Не знаю как насчет “энциклопедии русской жизни”, дело темное, но “энциклопедией точной рифмы” это сочинение можно назвать без оговорок: и по звуку, и по смыслу.
Впрочем, над банальностью своих созвучий сам же поэт и посмеивается, естественно, не без лукавства:Но вот уже трещат морозы...
Читатель ждет уж рифмы розы... На самом деле именно в этом случае, замечено Шкловским, Пушкин рифмует, быть может, глубже, изощреннее, чем во всем остальном романе: совпадают шесть звуков...
Одновременно с “Онегиным” сочиняется “Борис Годунов” — белым пятистопным ямбом, подобно трагедиям Шекспира — и с “шекспировскими” прозаическими вкраплениями. В том же году начинается пушкинская проза, в которой, как показал лет восемьдесят назад Эйхенбаум, растворен стихотворный ритм.
Дело, разумеется, не в том, что “лета шалунью рифму гонят”. Ее — в дверь, она — в окно.
Думается, не случайно, что на границе поэтических жанров — и даже видов (или родов, всегда путался) литературных — оказывается рифма подчеркнуто непритязательная. Бедная рифма.
Вообще-то, бедной рифмой в стиховедении именуется нечто иное: “рифмуемые слова, в которых созвучны лишь ударные гласные” (Квятковский). Например:Там некогда гулял и я,
Но вреден север для меня... Или из Фета:Не жизни жаль с томительным дыханьем,
Что жизнь и смерть? А жаль того огня,
Что просиял над целым мирозданьем
И в ночь идет, и плачет, уходя. Правда, в обоих случаях концовки строк инструментованы сложнее, чем может показаться, более тонкая огласовка чуть отодвинута в глубь стиха: под ударением — “гулял и я — для меня” и без — “огня — уходя”. Однако суть от этого не меняется: резкий, явный обман рифменного ожидания, вместо неожиданного, но точного звукового соответствия — не совсем рифма...

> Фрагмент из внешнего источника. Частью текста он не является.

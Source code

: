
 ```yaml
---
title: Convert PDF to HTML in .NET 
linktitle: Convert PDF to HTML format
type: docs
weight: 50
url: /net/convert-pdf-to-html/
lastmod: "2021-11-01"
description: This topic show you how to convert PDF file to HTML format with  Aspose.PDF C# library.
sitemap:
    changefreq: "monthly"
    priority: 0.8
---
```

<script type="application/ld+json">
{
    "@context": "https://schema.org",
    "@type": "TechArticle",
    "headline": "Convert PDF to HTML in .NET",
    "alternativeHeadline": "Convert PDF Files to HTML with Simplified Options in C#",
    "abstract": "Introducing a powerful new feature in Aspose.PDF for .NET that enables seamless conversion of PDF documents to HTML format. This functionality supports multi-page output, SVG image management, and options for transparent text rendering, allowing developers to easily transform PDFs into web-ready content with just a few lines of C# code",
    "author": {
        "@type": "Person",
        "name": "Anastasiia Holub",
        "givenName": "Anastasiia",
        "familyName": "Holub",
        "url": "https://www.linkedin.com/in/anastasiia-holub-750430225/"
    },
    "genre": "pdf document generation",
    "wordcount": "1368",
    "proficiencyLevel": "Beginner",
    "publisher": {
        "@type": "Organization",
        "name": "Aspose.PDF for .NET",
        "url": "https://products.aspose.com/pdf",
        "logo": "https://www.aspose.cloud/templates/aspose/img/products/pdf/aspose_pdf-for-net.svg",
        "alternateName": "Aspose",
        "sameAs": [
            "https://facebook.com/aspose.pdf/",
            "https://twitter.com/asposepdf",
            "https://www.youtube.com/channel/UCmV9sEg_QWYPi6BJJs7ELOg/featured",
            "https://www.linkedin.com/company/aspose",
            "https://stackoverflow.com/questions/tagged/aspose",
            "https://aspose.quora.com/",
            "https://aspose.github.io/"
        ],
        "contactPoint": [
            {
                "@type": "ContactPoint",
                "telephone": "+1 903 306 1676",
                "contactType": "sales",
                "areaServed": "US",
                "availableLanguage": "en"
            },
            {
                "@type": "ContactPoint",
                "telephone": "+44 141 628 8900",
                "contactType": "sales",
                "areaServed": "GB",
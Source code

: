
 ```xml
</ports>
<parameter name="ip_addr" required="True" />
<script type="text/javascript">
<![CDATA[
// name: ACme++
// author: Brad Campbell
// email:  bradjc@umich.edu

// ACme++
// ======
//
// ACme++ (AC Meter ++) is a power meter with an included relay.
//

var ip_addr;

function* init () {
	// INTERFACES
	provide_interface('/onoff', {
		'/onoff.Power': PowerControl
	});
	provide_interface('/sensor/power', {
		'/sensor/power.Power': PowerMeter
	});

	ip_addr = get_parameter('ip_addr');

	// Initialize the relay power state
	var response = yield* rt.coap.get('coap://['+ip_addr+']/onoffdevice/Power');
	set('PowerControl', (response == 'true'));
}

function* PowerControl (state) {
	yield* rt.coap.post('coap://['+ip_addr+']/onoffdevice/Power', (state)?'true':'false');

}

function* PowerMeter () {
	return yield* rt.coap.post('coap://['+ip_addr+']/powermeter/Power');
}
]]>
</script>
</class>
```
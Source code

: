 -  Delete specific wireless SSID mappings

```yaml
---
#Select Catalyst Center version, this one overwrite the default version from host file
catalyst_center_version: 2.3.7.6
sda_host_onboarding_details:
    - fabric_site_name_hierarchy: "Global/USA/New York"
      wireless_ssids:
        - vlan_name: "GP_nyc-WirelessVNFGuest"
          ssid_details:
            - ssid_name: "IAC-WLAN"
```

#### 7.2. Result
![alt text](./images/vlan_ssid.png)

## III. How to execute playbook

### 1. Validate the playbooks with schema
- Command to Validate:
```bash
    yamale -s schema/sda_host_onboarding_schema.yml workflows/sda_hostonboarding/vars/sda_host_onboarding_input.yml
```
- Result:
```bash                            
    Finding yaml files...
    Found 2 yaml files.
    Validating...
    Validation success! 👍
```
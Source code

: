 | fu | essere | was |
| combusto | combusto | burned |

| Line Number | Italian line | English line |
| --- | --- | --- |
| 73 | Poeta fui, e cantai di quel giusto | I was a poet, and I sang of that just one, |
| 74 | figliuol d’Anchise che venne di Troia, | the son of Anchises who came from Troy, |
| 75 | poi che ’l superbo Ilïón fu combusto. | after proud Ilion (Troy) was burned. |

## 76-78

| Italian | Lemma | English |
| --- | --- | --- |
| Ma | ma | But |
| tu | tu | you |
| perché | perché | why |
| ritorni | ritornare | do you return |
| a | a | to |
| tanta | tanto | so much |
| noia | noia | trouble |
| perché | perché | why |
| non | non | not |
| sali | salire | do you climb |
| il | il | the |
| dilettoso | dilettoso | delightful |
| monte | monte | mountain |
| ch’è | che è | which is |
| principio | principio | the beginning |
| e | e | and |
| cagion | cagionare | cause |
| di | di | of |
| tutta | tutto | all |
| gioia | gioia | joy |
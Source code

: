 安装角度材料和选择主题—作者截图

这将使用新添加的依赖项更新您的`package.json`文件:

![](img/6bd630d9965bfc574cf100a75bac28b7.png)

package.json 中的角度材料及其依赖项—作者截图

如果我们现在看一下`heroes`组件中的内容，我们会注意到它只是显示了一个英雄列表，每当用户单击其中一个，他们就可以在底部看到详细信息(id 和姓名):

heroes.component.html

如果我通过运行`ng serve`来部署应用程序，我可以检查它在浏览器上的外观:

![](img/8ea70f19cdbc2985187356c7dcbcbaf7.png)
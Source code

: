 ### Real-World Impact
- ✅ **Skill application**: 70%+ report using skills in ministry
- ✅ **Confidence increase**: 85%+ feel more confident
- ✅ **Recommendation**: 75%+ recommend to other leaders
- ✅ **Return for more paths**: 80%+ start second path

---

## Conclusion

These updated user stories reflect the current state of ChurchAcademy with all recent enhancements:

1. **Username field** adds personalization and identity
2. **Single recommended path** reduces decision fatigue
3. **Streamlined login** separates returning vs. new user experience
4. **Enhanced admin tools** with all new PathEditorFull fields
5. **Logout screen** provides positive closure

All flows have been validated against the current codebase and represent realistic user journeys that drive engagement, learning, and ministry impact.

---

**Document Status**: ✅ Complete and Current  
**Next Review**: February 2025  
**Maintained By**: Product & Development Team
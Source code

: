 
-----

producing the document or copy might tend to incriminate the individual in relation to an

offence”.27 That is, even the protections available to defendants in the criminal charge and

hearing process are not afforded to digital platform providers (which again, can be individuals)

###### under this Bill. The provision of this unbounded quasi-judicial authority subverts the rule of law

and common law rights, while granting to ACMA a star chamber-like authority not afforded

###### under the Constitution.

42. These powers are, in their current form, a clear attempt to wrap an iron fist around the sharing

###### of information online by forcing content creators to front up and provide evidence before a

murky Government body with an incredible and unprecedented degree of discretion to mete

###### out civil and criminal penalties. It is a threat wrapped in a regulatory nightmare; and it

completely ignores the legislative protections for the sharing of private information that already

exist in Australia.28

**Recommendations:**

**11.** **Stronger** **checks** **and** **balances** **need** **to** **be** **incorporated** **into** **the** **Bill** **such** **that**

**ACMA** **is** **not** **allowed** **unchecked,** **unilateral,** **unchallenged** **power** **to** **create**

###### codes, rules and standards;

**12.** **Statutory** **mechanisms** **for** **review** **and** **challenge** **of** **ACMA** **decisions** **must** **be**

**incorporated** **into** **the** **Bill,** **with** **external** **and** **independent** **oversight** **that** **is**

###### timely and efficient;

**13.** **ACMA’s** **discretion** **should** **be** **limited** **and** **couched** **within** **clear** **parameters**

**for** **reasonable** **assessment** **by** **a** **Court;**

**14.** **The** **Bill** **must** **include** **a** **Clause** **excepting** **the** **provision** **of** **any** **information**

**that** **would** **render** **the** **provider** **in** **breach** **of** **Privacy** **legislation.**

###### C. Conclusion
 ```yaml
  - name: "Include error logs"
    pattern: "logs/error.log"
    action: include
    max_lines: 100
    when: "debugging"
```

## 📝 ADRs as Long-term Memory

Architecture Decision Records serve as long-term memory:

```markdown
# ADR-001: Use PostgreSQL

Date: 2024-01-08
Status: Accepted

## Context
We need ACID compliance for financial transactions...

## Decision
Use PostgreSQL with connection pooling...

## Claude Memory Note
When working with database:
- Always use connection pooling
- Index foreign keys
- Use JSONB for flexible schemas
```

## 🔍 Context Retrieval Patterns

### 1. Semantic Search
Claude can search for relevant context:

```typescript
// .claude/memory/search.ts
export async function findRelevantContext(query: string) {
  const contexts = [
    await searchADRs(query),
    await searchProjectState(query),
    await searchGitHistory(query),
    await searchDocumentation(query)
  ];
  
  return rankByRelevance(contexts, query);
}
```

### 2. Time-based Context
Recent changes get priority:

Поэты едва ли согласятся с определением стиховедов. И не потому, что для его “законности” требуется, самое малое, понятие противоположное, определение-антоним: богатая рифма, — которого не существует. Но потому что здесь — особо чувствительная точка стиха — горестно-ироническая или откровенно-болевая. Это бедность вызывающая, властно привлекающая взгляд и слух, эмоциональная. Этакие “лохмотья от Кардена”...
Бедной рифмой я бы назвал ту, что бедна, прежде всего, авторским усилием в поиске “технически сложного” и неординарного созвучия, обделенную желанием поэта скрыть ее словарную очевидность.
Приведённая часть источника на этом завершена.